Find the line with "[Docker 1.10 Release" in the records below. Copy it and every line after it, up to and including the line with "[Building Web Analytics".

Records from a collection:
▼

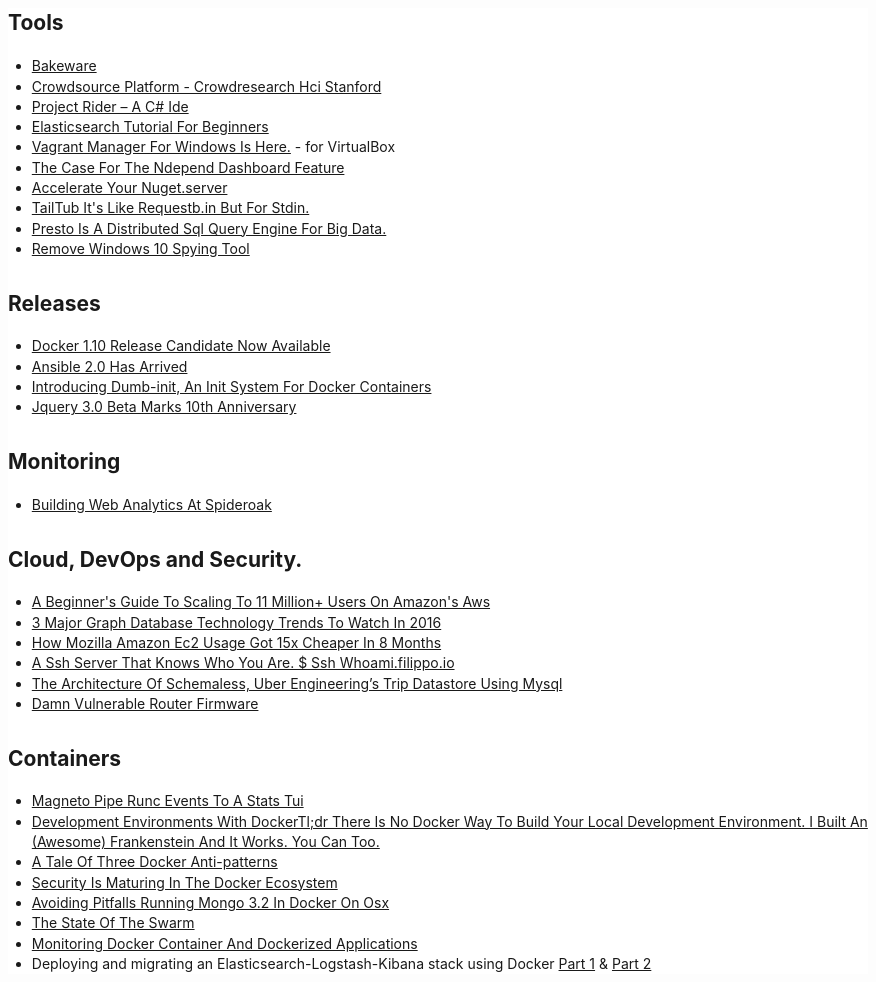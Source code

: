 
## Tools ##
 * [Bakeware](http://www.bakeware.io/)
 * [Crowdsource Platform - Crowdresearch Hci Stanford](https://github.com/crowdresearch/crowdsource-platform)
 * [Project Rider – A C# Ide](http://blog.jetbrains.com/dotnet/2016/01/13/project-rider-a-csharp-ide/)
 * [Elasticsearch Tutorial For Beginners](http://examples.javacodegeeks.com/elasticsearch/elasticsearch-tutorial-beginners/)
 * [Vagrant Manager For Windows Is Here.](http://vagrantmanager.com/windows/) - for VirtualBox
 * [The Case For The Ndepend Dashboard Feature](http://blog.ndepend.com/the-case-for-the-ndepend-dashboard-feature/)
 * [Accelerate Your Nuget.server](http://blog.nuget.org/20160113/Accelerate-your-NuGet.Server.html)
 * [TailTub It's Like Requestb.in But For Stdin.](https://tailtub.com/)
 * [Presto Is A Distributed Sql Query Engine For Big Data.](https://github.com/facebook/presto)
 * [Remove Windows 10 Spying Tool](https://github.com/Nummer/Destroy-Windows-10-Spying)

## Releases ##
 * [Docker 1.10 Release Candidate Now Available](http://blog.docker.com/2016/01/docker-1-10-rc/)
 * [Ansible 2.0 Has Arrived](http://www.ansible.com/blog/ansible-2.0-launch)
 * [Introducing Dumb-init, An Init System For Docker Containers](http://engineeringblog.yelp.com/2016/01/dumb-init-an-init-for-docker.html)
 * [Jquery 3.0 Beta Marks 10th Anniversary](http://www.i-programmer.info/news/167-javascript/9350-jquery-30-beta-marks-10th-anniversary.html)

## Monitoring ##
 * [Building Web Analytics At Spideroak](https://spideroak.com/articles/building-web-analytics-at-spideroak)

## Cloud, DevOps and Security.  ##
 * [A Beginner's Guide To Scaling To 11 Million+ Users On Amazon's Aws](http://highscalability.com/blog/2016/1/11/a-beginners-guide-to-scaling-to-11-million-users-on-amazons.html)
 * [3 Major Graph Database Technology Trends To Watch In 2016](http://neo4j.com/blog/graph-database-trends-2016/)
 * [How Mozilla Amazon Ec2 Usage Got 15x Cheaper In 8 Months](http://taras.glek.net/blog/2014/05/09/how-amazon-ec2-got-15x-cheaper-in-6-months/)
 * [A Ssh Server That Knows Who You Are. $ Ssh Whoami.filippo.io](https://github.com/FiloSottile/whosthere)
 * [The Architecture Of Schemaless, Uber Engineering’s Trip Datastore Using Mysql](https://eng.uber.com/schemaless-part-two/)
 * [Damn Vulnerable Router Firmware](http://b1ack0wl.com/projects/2015/12/25/Damn-Vulnerable-Router-Firmware/)

## Containers ##
 * [Magneto Pipe Runc Events To A Stats Tui](https://github.com/jfrazelle/magneto)
 * [Development Environments With DockerTl;dr There Is No Docker Way To Build Your Local Development Environment. I Built An (Awesome) Frankenstein And It Works. You Can Too.](https://medium.com/on-docker/development-environments-with-docker-89657c7b4ea2)
 * [A Tale Of Three Docker Anti-patterns](http://techblog.constantcontact.com/devops/a-tale-of-three-docker-anti-patterns/)
 * [Security Is Maturing In The Docker Ecosystem](http://blog.xebia.com/security-is-maturing-in-the-docker-ecosystem/)
 * [Avoiding Pitfalls Running Mongo 3.2 In Docker On Osx](https://iainhunter.wordpress.com/2016/01/12/avoiding-pitfalls-running-mongo-3-2-in-docker-on-osx/)
 * [The State Of The Swarm](http://fr.slideshare.net/Buf01/the-state-of-the-swarm)
 * [Monitoring Docker Container And Dockerized Applications](http://www.slideshare.net/AnanthCB/monitoring-docker-container-and-dockerized-applications)
 * Deploying and migrating an Elasticsearch-Logstash-Kibana stack using Docker [Part 1](https://clusterhq.com/2016/01/12/a-single-node-elk-flocker/) & [Part 2](https://clusterhq.com/2016/01/12/b-multinode-elk-flocker/)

▲

Answer to the exercise:
 * [Docker 1.10 Release Candidate Now Available](http://blog.docker.com/2016/01/docker-1-10-rc/)
 * [Ansible 2.0 Has Arrived](http://www.ansible.com/blog/ansible-2.0-launch)
 * [Introducing Dumb-init, An Init System For Docker Containers](http://engineeringblog.yelp.com/2016/01/dumb-init-an-init-for-docker.html)
 * [Jquery 3.0 Beta Marks 10th Anniversary](http://www.i-programmer.info/news/167-javascript/9350-jquery-30-beta-marks-10th-anniversary.html)

## Monitoring ##
 * [Building Web Analytics At Spideroak](https://spideroak.com/articles/building-web-analytics-at-spideroak)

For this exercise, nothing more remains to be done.